**Directions:**
When copying the listing below, skip every picture and repeat exactly the lines from the first one through the line that contains "This course gives".

**Information given:**
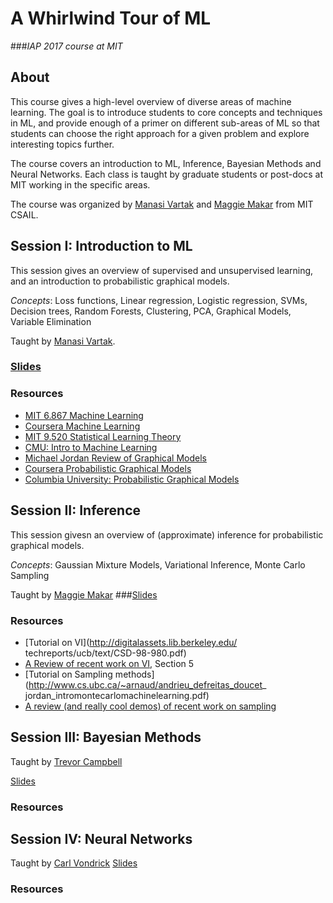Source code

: # A Whirlwind Tour of ML
###_IAP 2017 course at MIT_

## About
This course gives a high-level overview of diverse areas of machine learning. The goal is to introduce students to core concepts and techniques in ML, and provide enough of a primer on different sub-areas of ML so that students can choose the right approach for a given problem and explore interesting topics further.

The course covers an introduction to ML, Inference, Bayesian Methods and Neural Networks. Each class is taught by graduate students or post-docs at MIT working in the specific areas.

The course was organized by [Manasi Vartak](http://people.csail.mit.edu/mvartak/) and [Maggie Makar](http://mmakar.scripts.mit.edu/mmakar/) from MIT CSAIL.

## Session I: Introduction to ML
This session gives an overview of supervised and unsupervised learning, and an introduction to probabilistic graphical models.

_Concepts_: Loss functions, Linear regression, Logistic regression, SVMs, Decision trees, Random Forests, Clustering, PCA, Graphical Models, Variable Elimination 

Taught by [Manasi Vartak](http://people.csail.mit.edu/mvartak/).

### [Slides](slides/lec1.pdf)
### Resources
- [MIT 6.867 Machine Learning](https://ocw.mit.edu/courses/electrical-engineering-and-computer-science/6-867-machine-learning-fall-2006/)
- [Coursera Machine Learning](https://www.coursera.org/learn/machine-learning)
- [MIT 9.520 Statistical Learning Theory](http://www.mit.edu/~9.520/fall16/)
- [CMU: Intro to Machine Learning](www.cs.cmu.edu/~epxing/Class/10701/)
- [Michael Jordan Review of Graphical Models](https://www.cs.cmu.edu/~aarti/Class/10701/readings/graphical_model_Jordan.pdf)
- [Coursera Probabilistic Graphical Models](https://www.coursera.org/learn/probabilistic-graphical-models/home)
- [Columbia University: Probabilistic Graphical Models](http://www.cs.columbia.edu/~blei/fogm/2016F/)

## Session II: Inference
This session givesn an overview of (approximate) inference for probabilistic graphical models.

_Concepts_: Gaussian Mixture Models, Variational Inference, Monte Carlo Sampling

Taught by [Maggie Makar](http://mmakar.scripts.mit.edu/mmakar/)
###[Slides](slides/lec2.pdf)
### Resources
- [Tutorial on VI](http://digitalassets.lib.berkeley.edu/ techreports/ucb/text/CSD-98-980.pdf)
- [A Review of recent work on VI](https://arxiv.org/pdf/1602.05221v2.pdf), Section 5
- [Tutorial on Sampling methods](http://www.cs.ubc.ca/~arnaud/andrieu_defreitas_doucet_ jordan_intromontecarlomachinelearning.pdf)
- [A review (and really cool demos) of recent work on sampling](http://chifeng.scripts.mit.edu/stuff/mcmc-demo/)

## Session III: Bayesian Methods

Taught by [Trevor Campbell](http://trevorcampbell.me/)

[Slides]()
### Resources

## Session IV: Neural Networks

Taught by [Carl Vondrick](http://web.mit.edu/vondrick/)
[Slides]()
### Resources
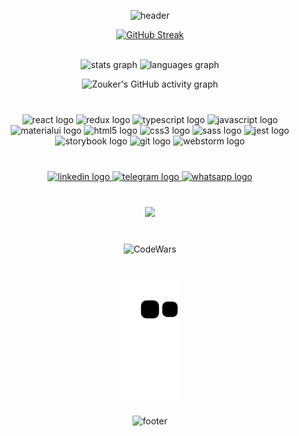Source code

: <div align="center">

  ![header](https://capsule-render.vercel.app/api?type=waving&&color=0:61fdc8,100:a076fd&height=190&section=header&text=Denis%20Shubin&desc=Frontend%20Developer&animation=scaleIn&fontSize=70&fontAlign=73&fontAlignY=40&descSize=20&descAlignY=15&descAlign=59&fontColor=fdc883)
  
</div>

<div align="center">

  [![GitHub Streak](https://github-readme-streak-stats.herokuapp.com?user=Zouker&theme=dark&border=E4E2E2&fire=FEC984&currStreakNum=61FEC9&sideNums=61FEC9&dates=FEC984&stroke=A176FE&currStreakLabel=A176FE&sideLabels=A176FE&ring=A176FE)](https://git.io/streak-stats)
  
</div>

<br clear="both">

<div align="center">
  <img src="https://github-readme-stats.vercel.app/api?hide_title=false&hide_rank=false&show_icons=true&include_all_commits=true&count_private=true&disable_animations=false&theme=aura&locale=en&hide_border=false&username=Zouker" height="175" alt="stats graph"  />  
   
  <img src="https://github-readme-stats.vercel.app/api/top-langs?locale=en&hide_title=false&layout=compact&card_width=320&langs_count=10&theme=aura&hide_border=false&username=Zouker" height="175" alt="languages graph"  />
</div>

<div align="center">

![Zouker's GitHub activity graph](https://activity-graph.herokuapp.com/graph?username=Zouker&hide_border=true&bg_color=15141b&color=61fdc8&title_color=a076fd&line=fdc883&point=e4e2e2&)

</div>


###

<br clear="both">

<div align="center">
  <img src="https://cdn.jsdelivr.net/gh/devicons/devicon/icons/react/react-original.svg" height="30" width="42" alt="react logo"  />
  <img src="https://cdn.jsdelivr.net/gh/devicons/devicon/icons/redux/redux-original.svg" height="30" width="42" alt="redux logo"  />
  <img src="https://cdn.jsdelivr.net/gh/devicons/devicon/icons/typescript/typescript-plain.svg" height="30" width="42" alt="typescript logo"  />
  <img src="https://cdn.jsdelivr.net/gh/devicons/devicon/icons/javascript/javascript-original.svg" height="30" width="42" alt="javascript logo"  />
  <img src="https://cdn.jsdelivr.net/gh/devicons/devicon/icons/materialui/materialui-original.svg" height="30" width="42" alt="materialui logo"  />
  <img src="https://cdn.jsdelivr.net/gh/devicons/devicon/icons/html5/html5-original.svg" height="30" width="42" alt="html5 logo"  />
  <img src="https://cdn.jsdelivr.net/gh/devicons/devicon/icons/css3/css3-original.svg" height="30" width="42" alt="css3 logo"  />
  <img src="https://cdn.jsdelivr.net/gh/devicons/devicon/icons/sass/sass-original.svg" height="30" width="42" alt="sass logo"  />
  <img src="https://cdn.jsdelivr.net/gh/devicons/devicon/icons/jest/jest-plain.svg" height="30" width="42" alt="jest logo"  />
  <img src="https://cdn.jsdelivr.net/gh/devicons/devicon/icons/storybook/storybook-original.svg" height="30" width="42" alt="storybook logo"  />
  <img src="https://cdn.jsdelivr.net/gh/devicons/devicon/icons/git/git-original.svg" height="30" width="42" alt="git logo"  />
  <img src="https://cdn.jsdelivr.net/gh/devicons/devicon/icons/webstorm/webstorm-original.svg" height="30" width="42" alt="webstorm logo"  />
</div>

###

<br clear="both">

<div align="center">
  <a href="https://www.linkedin.com/in/denis-shubin/" target="_blank">
    <img src="https://img.shields.io/static/v1?message=LinkedIn&logo=linkedin&label=&color=0077B5&logoColor=white&labelColor=&style=for-the-badge" height="30" alt="linkedin logo"  />
  </a>
  <a href="https://t.me/Denis_ACK" target="_blank">
    <img src="https://img.shields.io/static/v1?message=Telegram&logo=telegram&label=&color=2CA5E0&logoColor=white&labelColor=&style=for-the-badge" height="30" alt="telegram logo"  />
  </a>
  <a href="https://wa.me/15086804720" target="_blank">
    <img src="https://img.shields.io/static/v1?message=Whatsapp&logo=whatsapp&label=&color=25D366&logoColor=white&labelColor=&style=for-the-badge" height="30" alt="whatsapp logo"  />
  </a>
</div>

###

<br clear="both">

<div align="center">
  <img src="https://profile-counter.glitch.me/Zouker/count.svg?"  />
</div>

###

<br clear="both">

<div align="center">
  <img src="https://www.codewars.com/users/Zouker/badges/large" alt="CodeWars">
</div>

###

<br clear="both">

<div align="center">
  <img src="https://github.com/Zouker/Zouker/blob/output/github-contribution-grid-snake.svg" alt="snake">
</div>

###

<div align="center">

  ![footer](https://capsule-render.vercel.app/api?type=waving&&color=0:a076fd,100:61fdc8&height=100&section=footer)
  
</div>
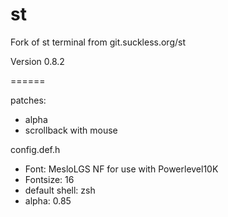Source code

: # st
Fork of st terminal from git.suckless.org/st

Version 0.8.2

======


patches:
* alpha
* scrollback with mouse

config.def.h
* Font: MesloLGS NF for use with Powerlevel10K
* Fontsize: 16
* default shell: zsh
* alpha: 0.85
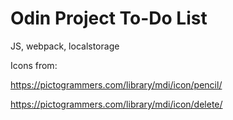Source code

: # Odin Project To-Do List

JS, webpack, localstorage

Icons from:

https://pictogrammers.com/library/mdi/icon/pencil/

https://pictogrammers.com/library/mdi/icon/delete/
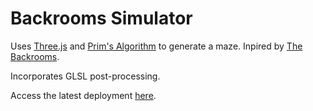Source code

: # Backrooms Simulator

Uses [Three.js](https://threejs.org/) and [Prim's Algorithm](https://en.wikipedia.org/wiki/Maze_generation_algorithm#Iterative_randomized_Prim's_algorithm_(without_stack,_without_sets)) to generate a maze. Inpired by [The Backrooms](https://en.wikipedia.org/wiki/The_Backrooms). 

Incorporates GLSL post-processing.

Access the latest deployment [here](https://jarvisar.github.io/threejs-maze/).

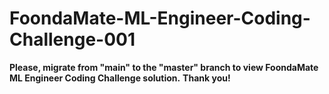 # FoondaMate-ML-Engineer-Coding-Challenge-001

**Please, migrate from "main" to the "master" branch to view FoondaMate ML Engineer Coding Challenge solution.**
**Thank you!**
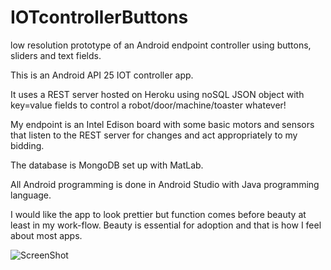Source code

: # IOTcontrollerButtons
low resolution prototype of an Android endpoint controller using buttons, sliders and text fields.

This is an Android API 25 IOT controller app.

It uses a REST server hosted on Heroku using noSQL JSON object with key=value fields to control a robot/door/machine/toaster whatever!

My endpoint is an Intel Edison board with some basic motors and sensors that listen to the REST server for changes and act appropriately to my bidding.

The database is MongoDB set up with MatLab.

All Android programming is done in Android Studio with Java programming language.

I would like the app to look prettier but function comes before beauty at least in my work-flow.  Beauty is essential for adoption and that is how I feel about most apps.

![ScreenShot]({https://goo.gl/photos/7A4cU3zZMk2oJArr7})
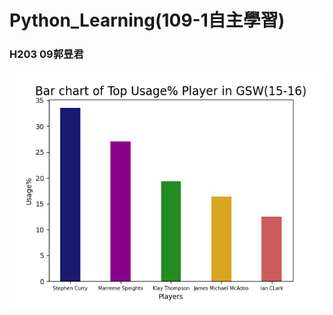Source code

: # Python_Learning(109-1自主學習)
###                                                                   H203 09郭昱君
![image](https://github.com/irene951/Python_Learning/blob/main/Figure.png)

**Your solution:**
Source code

: # A Whirlwind Tour of ML
###_IAP 2017 course at MIT_

## About
This course gives a high-level overview of diverse areas of machine learning. The goal is to introduce students to core concepts and techniques in ML, and provide enough of a primer on different sub-areas of ML so that students can choose the right approach for a given problem and explore interesting topics further.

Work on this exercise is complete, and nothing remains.